Video metadata

From Tournesol
Jump to navigation Jump to search

Tournesol manages a database to store videos' metadata. The metadata are imported and updated on Tournesol via youtube-dl.

A video's metadata is tuple < video_id, title, channel, description, views, likes, date, language, uploader, thumbnail, status, last_updated, download_failures >.

These metadata are currently used to improve the contributor's experience and to enable keyword search in the search page.

Description of the metadata

The value video_id is the video identifier. It is used throughout the platform, e.g., in the Tournesol main database.

The value status says if the video is public, unlisted, private or removed. This is used to determine which videos are recommended in the search page, or selected for rating in the rating page.

The value channel is the account that uploaded the video.

The value last_update is a time stamp of the latest successful update of the video's metadata.

Metadata import

When a contributor adds a new video to Tournesol, either by adding it to the rate-later list or by copy-pasting its URL in the rate page, then Tournesol checks whether the video is in the video metadata database. If the video is not in the video metadata database, then Tournesol checks if it fits the YouTube video identifier format. If it does, then Tournesol calls youtube-dl to import the video metadata.
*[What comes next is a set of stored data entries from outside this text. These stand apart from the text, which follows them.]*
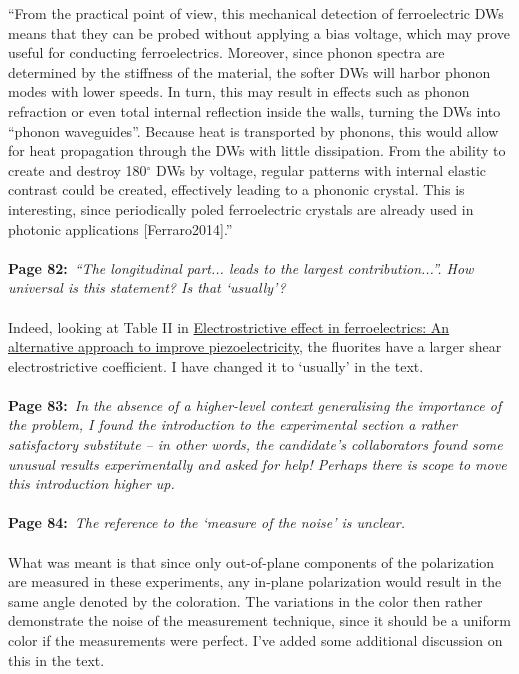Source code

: \documentclass[a4, UTF8]{article}
\begin{document}
``From the practical point of view, this mechanical detection of ferroelectric DWs means that they can be probed without applying a bias voltage, which may prove useful for conducting ferroelectrics. Moreover, since phonon spectra are determined by the stiffness of the material, the softer DWs will harbor phonon modes with lower speeds. In turn, this may result in effects such as phonon refraction or even total internal reflection inside the walls, turning the DWs into ``phonon waveguides''. Because heat is transported by phonons, this would allow for heat propagation through the DWs with little dissipation. From the ability to create and destroy 180$^\circ$ DWs by voltage, regular patterns with internal elastic contrast could be created, effectively leading to a phononic crystal.
This is interesting, since periodically poled ferroelectric crystals are already used in photonic applications [Ferraro2014].''
\\\\
{\bf Page 82:}~{\it ``The longitudinal part... leads to the largest contribution...''. How universal is this statement? Is that `usually'?}
\\\\
Indeed, looking at Table II in \href{http://dx.doi.org/10.1063/1.4861260}{Electrostrictive effect in ferroelectrics: An alternative approach to improve piezoelectricity}, the fluorites have a larger shear electrostrictive coefficient. I have changed it to `usually' in the text.
\\\\
{\bf Page 83:}~{\it In the absence of a higher-level context generalising the importance of the problem, I found the introduction to the experimental section a rather satisfactory substitute – in other words, the candidate’s collaborators found some unusual results experimentally and asked for help!
Perhaps there is scope to move this introduction higher up.}
\\\\
{\bf Page 84:}~{\it The reference to the `measure of the noise’ is unclear.}
\\\\
What was meant is that since only out-of-plane components of the polarization are measured in these experiments, any in-plane polarization would result in the same angle denoted by the coloration. The variations in the color then rather demonstrate the noise of the measurement technique, since it should be a uniform color if the measurements were perfect. I've added some additional discussion on this in the text.
\end{document}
To mitigate failure, we start a clock when the call is made. After wait_time = 1 minute, a second download attempt is made and wait_time is doubled. As long as no successful download is made, after wait_time since the latest download attempt, a new download attempt is made, and wait_time is doubled again. If wait_time > 1 week, the download attempts are aborted.

Metadata update

Every 20 minutes, a video is randomly selected from the video metadata database, and a call to youtube-dl is made to download its metadata. This latency is designed to avoid YouTube rejects.

If the download is successful, then the metadata of the video are updated, as well as last_update, and download_failures is set to 0.

If the download is unsuccessful, then download_failures is incremented.